What you should do: Which lines below mention "theoremstyle"? Pick each one out.

===

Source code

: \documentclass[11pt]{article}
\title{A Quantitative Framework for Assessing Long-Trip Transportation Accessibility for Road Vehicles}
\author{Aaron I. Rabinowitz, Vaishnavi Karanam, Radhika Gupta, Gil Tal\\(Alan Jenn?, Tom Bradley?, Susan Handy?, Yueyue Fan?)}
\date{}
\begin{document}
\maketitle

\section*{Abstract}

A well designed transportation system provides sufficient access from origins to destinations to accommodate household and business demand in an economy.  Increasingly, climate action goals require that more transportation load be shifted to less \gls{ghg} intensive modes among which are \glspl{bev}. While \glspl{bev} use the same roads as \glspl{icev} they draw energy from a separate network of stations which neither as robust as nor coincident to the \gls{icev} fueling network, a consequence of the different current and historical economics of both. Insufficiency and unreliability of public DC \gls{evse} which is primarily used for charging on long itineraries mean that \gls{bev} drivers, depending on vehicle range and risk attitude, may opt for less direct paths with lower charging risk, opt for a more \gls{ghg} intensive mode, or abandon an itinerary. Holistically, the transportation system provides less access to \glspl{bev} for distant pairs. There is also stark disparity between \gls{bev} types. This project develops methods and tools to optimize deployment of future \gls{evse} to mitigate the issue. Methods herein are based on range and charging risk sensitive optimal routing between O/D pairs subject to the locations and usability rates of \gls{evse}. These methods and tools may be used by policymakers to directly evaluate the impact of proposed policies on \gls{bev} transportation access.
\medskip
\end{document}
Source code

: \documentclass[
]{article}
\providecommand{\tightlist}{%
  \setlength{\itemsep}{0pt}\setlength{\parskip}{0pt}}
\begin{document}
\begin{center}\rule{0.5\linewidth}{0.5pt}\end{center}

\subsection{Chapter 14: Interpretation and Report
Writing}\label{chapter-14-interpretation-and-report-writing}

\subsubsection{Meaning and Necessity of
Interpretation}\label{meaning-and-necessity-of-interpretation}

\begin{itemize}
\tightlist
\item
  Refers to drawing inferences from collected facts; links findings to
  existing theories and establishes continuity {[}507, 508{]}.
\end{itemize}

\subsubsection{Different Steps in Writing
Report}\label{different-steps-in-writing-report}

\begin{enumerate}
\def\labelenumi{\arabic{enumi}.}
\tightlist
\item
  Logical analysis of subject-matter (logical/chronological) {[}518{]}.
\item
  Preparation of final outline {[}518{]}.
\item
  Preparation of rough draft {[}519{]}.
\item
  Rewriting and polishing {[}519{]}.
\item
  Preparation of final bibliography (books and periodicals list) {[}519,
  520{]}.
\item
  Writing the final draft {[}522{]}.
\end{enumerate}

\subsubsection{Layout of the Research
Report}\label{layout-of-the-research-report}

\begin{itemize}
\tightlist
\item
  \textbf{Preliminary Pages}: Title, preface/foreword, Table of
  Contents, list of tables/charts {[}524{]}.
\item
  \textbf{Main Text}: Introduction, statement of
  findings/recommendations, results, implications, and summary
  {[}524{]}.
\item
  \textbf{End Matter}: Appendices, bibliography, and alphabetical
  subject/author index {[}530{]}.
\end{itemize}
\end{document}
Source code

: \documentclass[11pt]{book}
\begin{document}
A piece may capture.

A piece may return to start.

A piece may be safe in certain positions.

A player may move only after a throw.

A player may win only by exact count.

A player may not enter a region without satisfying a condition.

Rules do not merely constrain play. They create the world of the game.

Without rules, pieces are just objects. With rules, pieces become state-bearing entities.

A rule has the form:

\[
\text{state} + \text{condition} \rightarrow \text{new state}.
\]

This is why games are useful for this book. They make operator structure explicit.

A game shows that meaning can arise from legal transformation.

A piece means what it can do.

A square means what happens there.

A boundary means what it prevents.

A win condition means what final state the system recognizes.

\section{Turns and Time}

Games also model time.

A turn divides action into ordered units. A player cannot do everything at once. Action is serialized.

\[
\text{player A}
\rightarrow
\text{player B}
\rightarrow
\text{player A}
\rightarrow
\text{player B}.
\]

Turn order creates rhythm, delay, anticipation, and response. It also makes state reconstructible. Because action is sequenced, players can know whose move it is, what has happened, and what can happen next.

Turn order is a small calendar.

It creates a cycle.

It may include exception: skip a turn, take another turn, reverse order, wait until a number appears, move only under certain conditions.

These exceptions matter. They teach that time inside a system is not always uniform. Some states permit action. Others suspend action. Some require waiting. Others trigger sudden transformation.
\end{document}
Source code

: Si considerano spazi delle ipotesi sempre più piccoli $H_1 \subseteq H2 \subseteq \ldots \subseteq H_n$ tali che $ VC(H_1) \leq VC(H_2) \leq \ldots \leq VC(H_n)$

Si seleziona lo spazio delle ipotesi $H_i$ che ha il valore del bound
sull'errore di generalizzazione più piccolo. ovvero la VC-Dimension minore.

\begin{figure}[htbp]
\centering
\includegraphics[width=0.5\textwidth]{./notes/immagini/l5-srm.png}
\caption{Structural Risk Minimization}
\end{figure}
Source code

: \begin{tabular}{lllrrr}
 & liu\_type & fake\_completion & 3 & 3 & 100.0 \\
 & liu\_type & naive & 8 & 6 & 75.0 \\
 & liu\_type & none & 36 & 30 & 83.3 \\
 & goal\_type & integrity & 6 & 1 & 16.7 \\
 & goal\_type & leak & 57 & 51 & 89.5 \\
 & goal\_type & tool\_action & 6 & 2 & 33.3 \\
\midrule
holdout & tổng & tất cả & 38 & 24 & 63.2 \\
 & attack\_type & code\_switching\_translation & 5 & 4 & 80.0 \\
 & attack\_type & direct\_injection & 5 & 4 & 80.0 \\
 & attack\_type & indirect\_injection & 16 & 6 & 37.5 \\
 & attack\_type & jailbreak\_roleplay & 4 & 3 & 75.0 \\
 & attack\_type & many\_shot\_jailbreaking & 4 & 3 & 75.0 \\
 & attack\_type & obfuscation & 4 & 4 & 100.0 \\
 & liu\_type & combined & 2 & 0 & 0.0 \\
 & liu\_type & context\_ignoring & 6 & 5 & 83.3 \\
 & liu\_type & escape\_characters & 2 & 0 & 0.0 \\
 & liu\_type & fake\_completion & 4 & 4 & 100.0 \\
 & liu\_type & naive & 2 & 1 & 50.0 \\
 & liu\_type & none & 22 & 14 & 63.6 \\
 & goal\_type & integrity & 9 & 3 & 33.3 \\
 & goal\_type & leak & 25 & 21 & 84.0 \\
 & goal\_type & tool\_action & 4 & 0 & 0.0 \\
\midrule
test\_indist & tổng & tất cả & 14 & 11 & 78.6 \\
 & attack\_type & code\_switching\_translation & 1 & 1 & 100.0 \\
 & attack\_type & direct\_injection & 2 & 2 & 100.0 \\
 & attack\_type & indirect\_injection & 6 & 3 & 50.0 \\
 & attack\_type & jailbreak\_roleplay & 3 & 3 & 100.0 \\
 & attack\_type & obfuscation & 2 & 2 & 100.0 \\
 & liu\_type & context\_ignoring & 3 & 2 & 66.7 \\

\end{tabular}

===

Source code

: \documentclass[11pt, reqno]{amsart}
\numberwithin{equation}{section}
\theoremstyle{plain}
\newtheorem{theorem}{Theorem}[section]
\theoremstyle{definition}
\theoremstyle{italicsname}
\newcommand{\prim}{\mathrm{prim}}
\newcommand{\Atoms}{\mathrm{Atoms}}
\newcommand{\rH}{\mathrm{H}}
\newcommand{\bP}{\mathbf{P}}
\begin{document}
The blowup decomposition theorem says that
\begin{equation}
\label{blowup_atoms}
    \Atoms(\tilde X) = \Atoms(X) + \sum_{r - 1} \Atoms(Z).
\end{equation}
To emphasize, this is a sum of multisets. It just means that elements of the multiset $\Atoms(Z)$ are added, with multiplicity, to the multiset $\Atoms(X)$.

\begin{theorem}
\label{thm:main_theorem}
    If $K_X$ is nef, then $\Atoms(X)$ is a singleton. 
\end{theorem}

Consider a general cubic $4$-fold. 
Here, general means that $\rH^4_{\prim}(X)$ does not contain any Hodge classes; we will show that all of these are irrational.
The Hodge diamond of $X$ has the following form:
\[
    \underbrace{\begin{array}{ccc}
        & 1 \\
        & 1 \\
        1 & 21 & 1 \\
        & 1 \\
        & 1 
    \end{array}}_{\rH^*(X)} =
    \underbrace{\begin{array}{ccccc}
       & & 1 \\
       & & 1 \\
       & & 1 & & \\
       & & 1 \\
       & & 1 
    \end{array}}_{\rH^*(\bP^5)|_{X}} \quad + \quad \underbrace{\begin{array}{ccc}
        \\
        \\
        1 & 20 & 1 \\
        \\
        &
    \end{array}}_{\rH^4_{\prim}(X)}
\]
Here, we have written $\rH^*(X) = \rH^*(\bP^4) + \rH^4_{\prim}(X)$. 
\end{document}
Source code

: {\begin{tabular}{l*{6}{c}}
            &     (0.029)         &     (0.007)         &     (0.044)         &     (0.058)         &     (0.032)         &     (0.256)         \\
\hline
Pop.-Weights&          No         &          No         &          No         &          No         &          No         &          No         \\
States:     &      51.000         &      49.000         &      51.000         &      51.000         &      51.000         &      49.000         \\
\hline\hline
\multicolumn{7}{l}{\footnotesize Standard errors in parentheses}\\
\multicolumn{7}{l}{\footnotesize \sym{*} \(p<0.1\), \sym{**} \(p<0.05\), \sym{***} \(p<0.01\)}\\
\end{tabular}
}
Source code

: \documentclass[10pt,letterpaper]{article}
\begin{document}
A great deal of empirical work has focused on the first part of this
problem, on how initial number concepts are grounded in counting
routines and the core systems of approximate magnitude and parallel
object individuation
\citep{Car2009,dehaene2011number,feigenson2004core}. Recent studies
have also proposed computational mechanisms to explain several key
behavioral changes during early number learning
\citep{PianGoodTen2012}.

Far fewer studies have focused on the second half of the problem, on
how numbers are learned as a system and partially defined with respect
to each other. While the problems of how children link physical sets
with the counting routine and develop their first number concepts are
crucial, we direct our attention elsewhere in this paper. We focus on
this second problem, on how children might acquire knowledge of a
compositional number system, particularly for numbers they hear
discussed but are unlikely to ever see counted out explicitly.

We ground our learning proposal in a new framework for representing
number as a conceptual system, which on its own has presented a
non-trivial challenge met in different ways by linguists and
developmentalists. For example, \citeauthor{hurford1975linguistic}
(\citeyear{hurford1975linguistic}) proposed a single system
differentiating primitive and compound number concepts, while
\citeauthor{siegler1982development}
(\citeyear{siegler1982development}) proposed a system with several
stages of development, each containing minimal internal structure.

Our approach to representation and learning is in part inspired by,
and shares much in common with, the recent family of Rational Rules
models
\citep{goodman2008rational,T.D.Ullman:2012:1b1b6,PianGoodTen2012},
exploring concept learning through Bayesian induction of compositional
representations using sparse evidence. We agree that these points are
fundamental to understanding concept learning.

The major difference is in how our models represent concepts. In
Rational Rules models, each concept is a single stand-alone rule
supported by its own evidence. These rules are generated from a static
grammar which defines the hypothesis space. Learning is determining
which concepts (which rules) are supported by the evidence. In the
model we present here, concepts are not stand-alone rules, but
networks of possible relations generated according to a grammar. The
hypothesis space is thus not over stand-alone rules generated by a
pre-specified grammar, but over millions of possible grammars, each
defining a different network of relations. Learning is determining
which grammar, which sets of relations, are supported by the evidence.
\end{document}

===

Solution for this task:
\theoremstyle{plain}
\theoremstyle{definition}
\theoremstyle{italicsname}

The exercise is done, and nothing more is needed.